**What you are asked to do:** Skip the pictures, please, and write out exactly the lines from the opening of the data through the line containing "- 😄 Pronouns: he/him".

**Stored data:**
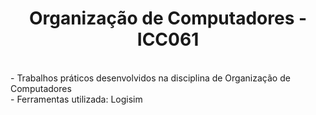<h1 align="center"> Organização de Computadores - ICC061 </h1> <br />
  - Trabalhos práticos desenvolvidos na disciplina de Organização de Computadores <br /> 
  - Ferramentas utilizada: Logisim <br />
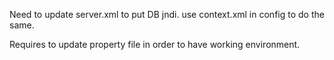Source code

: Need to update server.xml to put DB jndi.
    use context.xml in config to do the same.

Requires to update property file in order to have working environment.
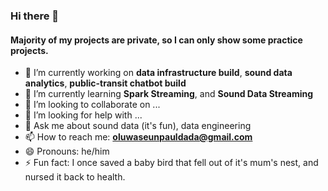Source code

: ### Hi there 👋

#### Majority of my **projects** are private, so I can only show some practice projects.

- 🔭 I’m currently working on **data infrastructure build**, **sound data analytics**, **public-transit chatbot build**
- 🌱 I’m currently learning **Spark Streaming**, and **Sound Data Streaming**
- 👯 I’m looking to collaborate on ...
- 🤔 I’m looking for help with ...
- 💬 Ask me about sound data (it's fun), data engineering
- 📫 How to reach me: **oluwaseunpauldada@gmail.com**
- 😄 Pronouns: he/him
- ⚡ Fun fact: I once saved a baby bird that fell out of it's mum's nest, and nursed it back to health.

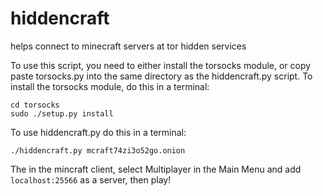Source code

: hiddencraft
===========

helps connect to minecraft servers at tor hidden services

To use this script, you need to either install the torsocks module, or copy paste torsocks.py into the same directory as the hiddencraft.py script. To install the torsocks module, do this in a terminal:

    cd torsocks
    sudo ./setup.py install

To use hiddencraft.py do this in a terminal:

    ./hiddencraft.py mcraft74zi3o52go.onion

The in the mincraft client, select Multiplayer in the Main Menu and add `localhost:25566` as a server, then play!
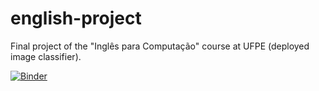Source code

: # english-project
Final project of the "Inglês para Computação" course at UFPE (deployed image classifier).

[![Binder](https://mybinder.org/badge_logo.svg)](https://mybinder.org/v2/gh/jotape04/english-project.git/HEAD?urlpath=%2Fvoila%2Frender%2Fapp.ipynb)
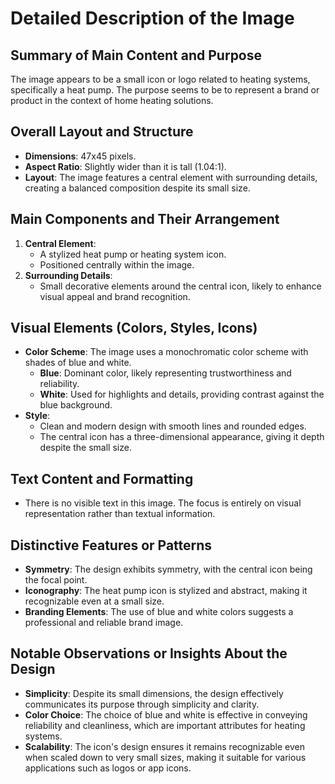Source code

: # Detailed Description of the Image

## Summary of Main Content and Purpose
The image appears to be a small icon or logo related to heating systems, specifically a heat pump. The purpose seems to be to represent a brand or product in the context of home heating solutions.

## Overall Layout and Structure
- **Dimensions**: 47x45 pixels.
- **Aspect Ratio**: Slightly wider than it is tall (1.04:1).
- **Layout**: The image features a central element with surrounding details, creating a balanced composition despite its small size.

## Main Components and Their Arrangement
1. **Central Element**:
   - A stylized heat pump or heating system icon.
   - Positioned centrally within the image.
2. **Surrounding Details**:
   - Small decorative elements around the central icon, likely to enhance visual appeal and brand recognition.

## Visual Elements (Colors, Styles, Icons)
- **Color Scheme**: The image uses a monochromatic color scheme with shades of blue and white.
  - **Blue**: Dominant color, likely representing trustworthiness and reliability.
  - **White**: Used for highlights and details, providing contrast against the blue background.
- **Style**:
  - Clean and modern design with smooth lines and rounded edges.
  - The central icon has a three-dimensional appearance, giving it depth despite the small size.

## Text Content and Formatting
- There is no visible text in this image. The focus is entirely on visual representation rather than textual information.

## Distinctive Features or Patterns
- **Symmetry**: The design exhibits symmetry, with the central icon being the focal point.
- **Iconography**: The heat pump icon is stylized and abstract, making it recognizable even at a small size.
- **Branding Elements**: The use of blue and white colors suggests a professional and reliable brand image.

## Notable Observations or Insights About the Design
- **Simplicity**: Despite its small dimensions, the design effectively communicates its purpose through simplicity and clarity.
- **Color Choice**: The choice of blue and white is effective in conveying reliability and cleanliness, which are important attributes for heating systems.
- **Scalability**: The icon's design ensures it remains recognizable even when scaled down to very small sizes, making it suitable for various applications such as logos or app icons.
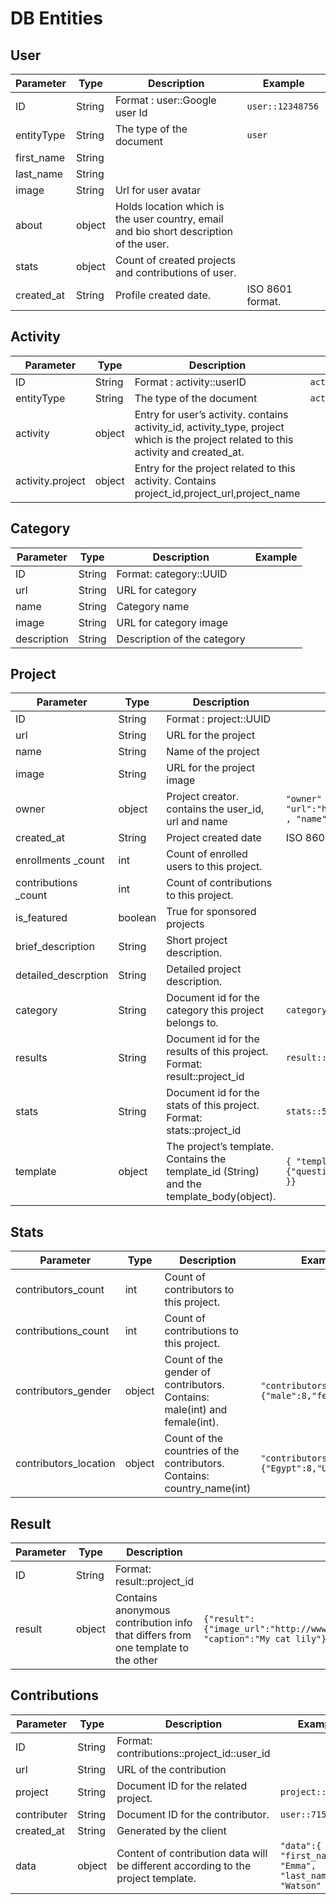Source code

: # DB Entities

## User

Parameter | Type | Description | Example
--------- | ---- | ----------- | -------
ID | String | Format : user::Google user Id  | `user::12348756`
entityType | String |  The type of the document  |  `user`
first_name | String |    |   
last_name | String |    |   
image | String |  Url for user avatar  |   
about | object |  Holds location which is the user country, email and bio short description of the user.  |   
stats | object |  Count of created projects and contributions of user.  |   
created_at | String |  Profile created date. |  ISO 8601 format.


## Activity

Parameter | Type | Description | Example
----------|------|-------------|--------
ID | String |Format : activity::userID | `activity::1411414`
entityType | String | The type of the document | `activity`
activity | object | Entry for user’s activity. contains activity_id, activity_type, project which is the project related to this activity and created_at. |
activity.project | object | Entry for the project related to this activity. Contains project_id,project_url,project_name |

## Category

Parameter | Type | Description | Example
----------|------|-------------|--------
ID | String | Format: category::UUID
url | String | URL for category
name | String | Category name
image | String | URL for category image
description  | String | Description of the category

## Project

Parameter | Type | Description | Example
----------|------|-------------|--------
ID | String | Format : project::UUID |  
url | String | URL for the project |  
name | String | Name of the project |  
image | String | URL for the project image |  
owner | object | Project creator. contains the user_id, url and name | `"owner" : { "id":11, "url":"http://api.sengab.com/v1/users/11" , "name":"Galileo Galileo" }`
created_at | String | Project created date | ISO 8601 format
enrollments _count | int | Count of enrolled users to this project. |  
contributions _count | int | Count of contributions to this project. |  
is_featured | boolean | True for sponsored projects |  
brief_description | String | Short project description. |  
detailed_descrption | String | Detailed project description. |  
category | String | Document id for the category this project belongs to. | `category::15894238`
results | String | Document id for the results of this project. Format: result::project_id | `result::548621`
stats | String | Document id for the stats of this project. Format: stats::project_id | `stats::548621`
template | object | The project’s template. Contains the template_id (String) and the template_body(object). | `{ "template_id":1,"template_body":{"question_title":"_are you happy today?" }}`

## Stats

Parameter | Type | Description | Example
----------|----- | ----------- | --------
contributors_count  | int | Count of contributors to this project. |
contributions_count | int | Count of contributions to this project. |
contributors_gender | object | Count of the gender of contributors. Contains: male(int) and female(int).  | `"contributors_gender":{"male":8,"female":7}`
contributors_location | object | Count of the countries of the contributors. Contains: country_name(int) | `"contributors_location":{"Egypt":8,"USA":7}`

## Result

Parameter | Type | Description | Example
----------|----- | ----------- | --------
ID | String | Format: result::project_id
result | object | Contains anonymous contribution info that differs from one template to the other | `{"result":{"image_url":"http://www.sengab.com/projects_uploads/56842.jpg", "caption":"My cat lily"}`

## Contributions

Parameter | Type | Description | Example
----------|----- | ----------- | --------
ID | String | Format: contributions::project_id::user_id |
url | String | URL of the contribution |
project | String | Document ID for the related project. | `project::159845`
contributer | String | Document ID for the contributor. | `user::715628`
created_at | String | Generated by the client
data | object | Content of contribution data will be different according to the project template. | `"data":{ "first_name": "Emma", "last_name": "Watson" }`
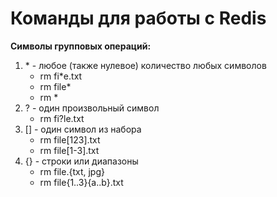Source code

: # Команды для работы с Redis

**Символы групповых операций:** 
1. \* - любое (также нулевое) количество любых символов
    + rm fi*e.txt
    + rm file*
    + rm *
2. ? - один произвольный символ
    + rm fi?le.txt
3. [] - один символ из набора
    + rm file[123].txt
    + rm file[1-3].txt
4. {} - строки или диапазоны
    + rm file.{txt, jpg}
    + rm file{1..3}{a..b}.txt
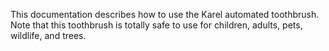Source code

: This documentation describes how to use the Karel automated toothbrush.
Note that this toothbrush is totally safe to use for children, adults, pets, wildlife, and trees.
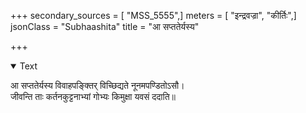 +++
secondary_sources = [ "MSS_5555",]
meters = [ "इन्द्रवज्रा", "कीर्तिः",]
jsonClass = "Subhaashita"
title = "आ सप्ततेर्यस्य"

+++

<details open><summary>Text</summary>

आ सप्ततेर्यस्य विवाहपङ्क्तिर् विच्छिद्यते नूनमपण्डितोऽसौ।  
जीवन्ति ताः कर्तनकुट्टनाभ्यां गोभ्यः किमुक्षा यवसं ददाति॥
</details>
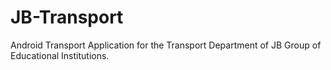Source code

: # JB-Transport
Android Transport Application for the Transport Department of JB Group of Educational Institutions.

**Output below:**
<h1 align="center"> Organização de Computadores - ICC061 </h1> <br />
  - Trabalhos práticos desenvolvidos na disciplina de Organização de Computadores <br /> 
  - Ferramentas utilizada: Logisim <br />
Source code

: Need to update server.xml to put DB jndi.
    use context.xml in config to do the same.

Requires to update property file in order to have working environment.
Source code

: ### Hi there 👋

#### Majority of my **projects** are private, so I can only show some practice projects.

- 🔭 I’m currently working on **data infrastructure build**, **sound data analytics**, **public-transit chatbot build**
- 🌱 I’m currently learning **Spark Streaming**, and **Sound Data Streaming**
- 👯 I’m looking to collaborate on ...
- 🤔 I’m looking for help with ...
- 💬 Ask me about sound data (it's fun), data engineering
- 📫 How to reach me: **oluwaseunpauldada@gmail.com**
- 😄 Pronouns: he/him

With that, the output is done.